[Opening DATA FOR PROCESSING section]
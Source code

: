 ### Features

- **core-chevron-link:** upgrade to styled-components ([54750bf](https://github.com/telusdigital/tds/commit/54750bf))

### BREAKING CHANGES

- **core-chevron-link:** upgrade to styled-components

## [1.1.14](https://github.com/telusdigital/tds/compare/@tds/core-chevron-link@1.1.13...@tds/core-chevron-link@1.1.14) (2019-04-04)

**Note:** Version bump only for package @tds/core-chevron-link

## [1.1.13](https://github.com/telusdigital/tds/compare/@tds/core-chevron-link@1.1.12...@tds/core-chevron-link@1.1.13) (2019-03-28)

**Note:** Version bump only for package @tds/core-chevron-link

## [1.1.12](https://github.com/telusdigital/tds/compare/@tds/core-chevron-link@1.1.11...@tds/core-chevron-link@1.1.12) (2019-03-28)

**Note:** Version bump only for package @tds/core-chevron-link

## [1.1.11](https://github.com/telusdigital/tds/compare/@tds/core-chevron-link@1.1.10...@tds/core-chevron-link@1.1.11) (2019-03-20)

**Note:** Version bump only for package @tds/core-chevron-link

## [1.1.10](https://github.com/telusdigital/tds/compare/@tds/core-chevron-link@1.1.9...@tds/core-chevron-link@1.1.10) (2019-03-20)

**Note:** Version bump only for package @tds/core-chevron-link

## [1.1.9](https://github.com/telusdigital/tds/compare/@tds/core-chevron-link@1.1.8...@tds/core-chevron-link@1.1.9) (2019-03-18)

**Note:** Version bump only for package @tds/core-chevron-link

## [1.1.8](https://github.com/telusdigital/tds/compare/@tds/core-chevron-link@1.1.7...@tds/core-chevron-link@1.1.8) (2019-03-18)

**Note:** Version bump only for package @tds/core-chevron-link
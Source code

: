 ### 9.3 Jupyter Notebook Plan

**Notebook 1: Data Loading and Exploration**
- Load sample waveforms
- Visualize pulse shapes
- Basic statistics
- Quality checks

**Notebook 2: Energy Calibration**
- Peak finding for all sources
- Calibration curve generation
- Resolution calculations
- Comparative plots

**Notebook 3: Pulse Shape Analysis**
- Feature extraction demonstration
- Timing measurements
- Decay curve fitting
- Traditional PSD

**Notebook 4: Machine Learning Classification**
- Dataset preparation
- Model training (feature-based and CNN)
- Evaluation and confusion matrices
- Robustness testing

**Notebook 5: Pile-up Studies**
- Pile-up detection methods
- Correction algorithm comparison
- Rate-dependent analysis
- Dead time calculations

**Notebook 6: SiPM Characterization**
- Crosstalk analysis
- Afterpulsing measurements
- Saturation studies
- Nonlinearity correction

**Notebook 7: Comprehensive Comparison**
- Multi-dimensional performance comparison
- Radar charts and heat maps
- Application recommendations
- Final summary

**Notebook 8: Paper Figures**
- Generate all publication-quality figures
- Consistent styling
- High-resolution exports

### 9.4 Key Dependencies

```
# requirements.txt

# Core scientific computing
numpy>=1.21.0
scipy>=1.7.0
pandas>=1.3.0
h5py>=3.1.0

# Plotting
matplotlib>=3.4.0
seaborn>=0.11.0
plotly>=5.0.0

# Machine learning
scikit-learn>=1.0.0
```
[Closing DATA FOR PROCESSING section]
* **WHAT YOU SHOULD DO**
Line by line, return the whole listing without a single difference.

* **RESULT**
Source code

: ### Features

- **core-chevron-link:** upgrade to styled-components ([54750bf](https://github.com/telusdigital/tds/commit/54750bf))

### BREAKING CHANGES

- **core-chevron-link:** upgrade to styled-components

## [1.1.14](https://github.com/telusdigital/tds/compare/@tds/core-chevron-link@1.1.13...@tds/core-chevron-link@1.1.14) (2019-04-04)

**Note:** Version bump only for package @tds/core-chevron-link

## [1.1.13](https://github.com/telusdigital/tds/compare/@tds/core-chevron-link@1.1.12...@tds/core-chevron-link@1.1.13) (2019-03-28)

**Note:** Version bump only for package @tds/core-chevron-link

## [1.1.12](https://github.com/telusdigital/tds/compare/@tds/core-chevron-link@1.1.11...@tds/core-chevron-link@1.1.12) (2019-03-28)

**Note:** Version bump only for package @tds/core-chevron-link

## [1.1.11](https://github.com/telusdigital/tds/compare/@tds/core-chevron-link@1.1.10...@tds/core-chevron-link@1.1.11) (2019-03-20)

**Note:** Version bump only for package @tds/core-chevron-link

## [1.1.10](https://github.com/telusdigital/tds/compare/@tds/core-chevron-link@1.1.9...@tds/core-chevron-link@1.1.10) (2019-03-20)

**Note:** Version bump only for package @tds/core-chevron-link

## [1.1.9](https://github.com/telusdigital/tds/compare/@tds/core-chevron-link@1.1.8...@tds/core-chevron-link@1.1.9) (2019-03-18)

**Note:** Version bump only for package @tds/core-chevron-link

## [1.1.8](https://github.com/telusdigital/tds/compare/@tds/core-chevron-link@1.1.7...@tds/core-chevron-link@1.1.8) (2019-03-18)

**Note:** Version bump only for package @tds/core-chevron-link
Source code

: ### 9.3 Jupyter Notebook Plan

**Notebook 1: Data Loading and Exploration**
- Load sample waveforms
- Visualize pulse shapes
- Basic statistics
- Quality checks

**Notebook 2: Energy Calibration**
- Peak finding for all sources
- Calibration curve generation
- Resolution calculations
- Comparative plots

**Notebook 3: Pulse Shape Analysis**
- Feature extraction demonstration
- Timing measurements
- Decay curve fitting
- Traditional PSD

**Notebook 4: Machine Learning Classification**
- Dataset preparation
- Model training (feature-based and CNN)
- Evaluation and confusion matrices
- Robustness testing

**Notebook 5: Pile-up Studies**
- Pile-up detection methods
- Correction algorithm comparison
- Rate-dependent analysis
- Dead time calculations

**Notebook 6: SiPM Characterization**
- Crosstalk analysis
- Afterpulsing measurements
- Saturation studies
- Nonlinearity correction

**Notebook 7: Comprehensive Comparison**
- Multi-dimensional performance comparison
- Radar charts and heat maps
- Application recommendations
- Final summary

**Notebook 8: Paper Figures**
- Generate all publication-quality figures
- Consistent styling
- High-resolution exports

### 9.4 Key Dependencies

```
# requirements.txt

# Core scientific computing
numpy>=1.21.0
scipy>=1.7.0
pandas>=1.3.0
h5py>=3.1.0

# Plotting
matplotlib>=3.4.0
seaborn>=0.11.0
plotly>=5.0.0

# Machine learning
scikit-learn>=1.0.0
```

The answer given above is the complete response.